> _What needs to be done_: Would you please copy each line below that includes the string "external"?

> _Entries supplied_:
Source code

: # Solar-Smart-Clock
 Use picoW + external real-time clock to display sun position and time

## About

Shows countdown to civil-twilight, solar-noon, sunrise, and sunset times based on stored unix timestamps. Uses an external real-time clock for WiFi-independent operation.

...

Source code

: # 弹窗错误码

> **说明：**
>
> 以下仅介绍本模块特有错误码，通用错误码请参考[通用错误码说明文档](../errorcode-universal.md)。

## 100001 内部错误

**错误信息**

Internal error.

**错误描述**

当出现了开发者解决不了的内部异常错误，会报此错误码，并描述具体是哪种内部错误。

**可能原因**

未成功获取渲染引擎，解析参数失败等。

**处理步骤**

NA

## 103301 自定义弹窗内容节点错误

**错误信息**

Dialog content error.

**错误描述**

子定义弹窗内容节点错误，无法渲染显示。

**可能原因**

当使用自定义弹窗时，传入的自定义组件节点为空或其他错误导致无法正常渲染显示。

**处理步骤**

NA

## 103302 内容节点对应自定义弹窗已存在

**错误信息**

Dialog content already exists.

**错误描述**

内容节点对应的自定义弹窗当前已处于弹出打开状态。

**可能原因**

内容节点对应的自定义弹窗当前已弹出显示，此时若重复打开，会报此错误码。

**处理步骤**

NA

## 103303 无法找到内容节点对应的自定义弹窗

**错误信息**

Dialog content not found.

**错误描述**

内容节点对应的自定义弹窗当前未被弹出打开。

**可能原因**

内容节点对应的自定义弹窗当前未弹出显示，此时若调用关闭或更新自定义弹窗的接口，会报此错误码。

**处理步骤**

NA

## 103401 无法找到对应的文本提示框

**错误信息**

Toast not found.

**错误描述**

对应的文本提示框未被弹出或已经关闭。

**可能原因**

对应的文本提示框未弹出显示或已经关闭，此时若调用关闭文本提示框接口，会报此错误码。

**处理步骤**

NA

> _Output for this task_:
 Use picoW + external real-time clock to display sun position and time
Shows countdown to civil-twilight, solar-noon, sunrise, and sunset times based on stored unix timestamps. Uses an external real-time clock for WiFi-independent operation.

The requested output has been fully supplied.